For spice: You could add a finely chopped chili to the tomato mozzarella bruschetta. Alternatively, add a pinch of chili flakes to the top of the bruschetta with mozzarella -balsamic.
Pesto: The combination of fresh Italian-style pesto with mozzarella, tomato, and basil is a match made in heaven! Lightly spread it over the toast before adding the tomato and cheese or drizzle a little over the top of the toast.
Other cheese: Swap out the mozzarella for goat cheese or feta instead or use a spread of ricotta/ cream cheese below the tomato mixture. If you’re serving this tomato basil mozzarella appetizer at a cookout/BBQ, I highly recommend using a little grilled halloumi.
Avocado: Maybe it’s the avo toast lover in me but adding finely diced avocado to this bruschetta with cheese is one of my favorite variations. Plus, it’s an excellent option for vegan guests if you don’t have dairy-free cheese. Just make sure to soak it in a bit of lemon juice to keep it nice and green!
Recipe Notes & Variations
Allow the tomato to marinate: If you dice the tomato, then allow them to marinate in a little oil with the seasonings, ribboned basil, and optionally a drop of balsamic. I recommend 30 minutes minimum to allow the ingredients to meld; 60 for the best results.
Removing the tomato seeds: This is especially important if you plan on dicing the tomatoes. While it’s not 100% necessary, the watery seedy part of the tomato will make your toast go soggier quicker as the bruschetta will be ‘runny.’ For that reason, I recommend chopping the tomato in half and scooping out the seeds with a spoon.

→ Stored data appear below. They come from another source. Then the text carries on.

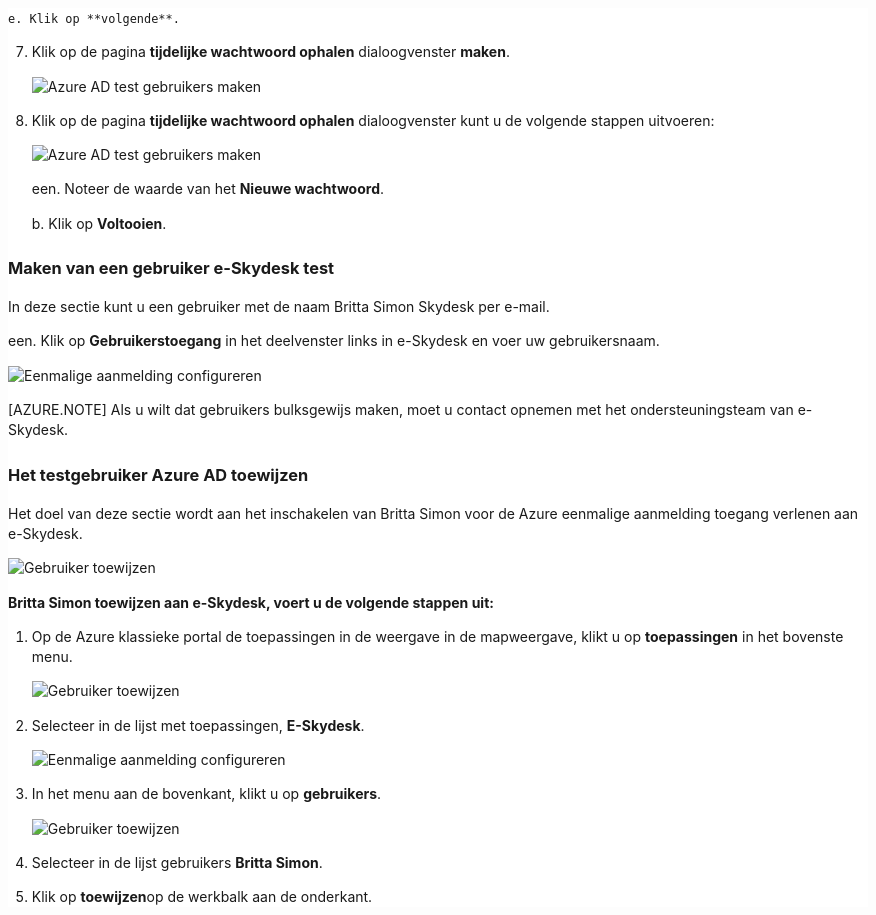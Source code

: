     e. Klik op **volgende**.

7. Klik op de pagina **tijdelijke wachtwoord ophalen** dialoogvenster **maken**.

    ![Azure AD test gebruikers maken](./media/active-directory-saas-skydeskemail-tutorial/create_aaduser_07.png) 

8. Klik op de pagina **tijdelijke wachtwoord ophalen** dialoogvenster kunt u de volgende stappen uitvoeren:
 
    ![Azure AD test gebruikers maken](./media/active-directory-saas-skydeskemail-tutorial/create_aaduser_08.png) 

    een. Noteer de waarde van het **Nieuwe wachtwoord**.

    b. Klik op **Voltooien**.   



### <a name="creating-a-skydesk-email-test-user"></a>Maken van een gebruiker e-Skydesk test

In deze sectie kunt u een gebruiker met de naam Britta Simon Skydesk per e-mail.

een. Klik op **Gebruikerstoegang** in het deelvenster links in e-Skydesk en voer uw gebruikersnaam. 

![Eenmalige aanmelding configureren](./media/active-directory-saas-skydeskemail-tutorial/tutorial_skydeskemail_58.png)


[AZURE.NOTE] Als u wilt dat gebruikers bulksgewijs maken, moet u contact opnemen met het ondersteuningsteam van e-Skydesk.


### <a name="assigning-the-azure-ad-test-user"></a>Het testgebruiker Azure AD toewijzen

Het doel van deze sectie wordt aan het inschakelen van Britta Simon voor de Azure eenmalige aanmelding toegang verlenen aan e-Skydesk.

![Gebruiker toewijzen][200] 

**Britta Simon toewijzen aan e-Skydesk, voert u de volgende stappen uit:**

1. Op de Azure klassieke portal de toepassingen in de weergave in de mapweergave, klikt u op **toepassingen** in het bovenste menu.
 
    ![Gebruiker toewijzen][201] 

2. Selecteer in de lijst met toepassingen, **E-Skydesk**.

    ![Eenmalige aanmelding configureren](./media/active-directory-saas-skydeskemail-tutorial/tutorial_skydeskemail_50.png) 

1. In het menu aan de bovenkant, klikt u op **gebruikers**.

    ![Gebruiker toewijzen][203] 

1. Selecteer in de lijst gebruikers **Britta Simon**.

2. Klik op **toewijzen**op de werkbalk aan de onderkant.


[1]: ./media/active-directory-saas-skydeskemail-tutorial/tutorial_general_01.png
[2]: ./media/active-directory-saas-skydeskemail-tutorial/tutorial_general_02.png
[3]: ./media/active-directory-saas-skydeskemail-tutorial/tutorial_general_03.png
[4]: ./media/active-directory-saas-skydeskemail-tutorial/tutorial_general_04.png
[6]: ./media/active-directory-saas-skydeskemail-tutorial/tutorial_general_05.png
[10]: ./media/active-directory-saas-skydeskemail-tutorial/tutorial_general_06.png
[11]: ./media/active-directory-saas-skydeskemail-tutorial/tutorial_general_07.png
[20]: ./media/active-directory-saas-skydeskemail-tutorial/tutorial_general_100.png
[200]: ./media/active-directory-saas-skydeskemail-tutorial/tutorial_general_200.png
[201]: ./media/active-directory-saas-skydeskemail-tutorial/tutorial_general_201.png
[203]: ./media/active-directory-saas-skydeskemail-tutorial/tutorial_general_203.png
[204]: ./media/active-directory-saas-skydeskemail-tutorial/tutorial_general_204.png
[205]: ./media/active-directory-saas-skydeskemail-tutorial/tutorial_general_205.png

Use day-old bread: Rather than confining that bread to a life of croutons or breadcrumbs, day-old bread is also perfect for tomato bruschetta with mozzarella -balsamic. It won’t get soggy as quickly but isn’t so crunchy that it’s unpleasant to eat.
The tomato size: If you plan to slice the tomatoes only, then use tomatoes that fit the size of your bread. That seems simple enough but worth mentioning.
Use authentic Italian ingredients: Okay, this isn’t necessary, but using Italian olive oil and balsamic can give you that authentic Caprese experience. Look out for PDO or PGI seals on the bottles.
Serving to a crowd? Avoid soggy mozzarella bruschetta by creating a ‘bruschetta with mozzarella station’ - place the toasted bread slices on a large platter next to bowls filled with the tomato mozzarella diced mixture or sliced tomatoes and sliced mozzarella. Add a bottle of extra virgin olive oil and balsamic to the table, too, for people to drizzle over their creations!
The garlic: Instead of brushing each toast with garlic, you could finely mince the garlic and add it to the tomato mixture to marinate.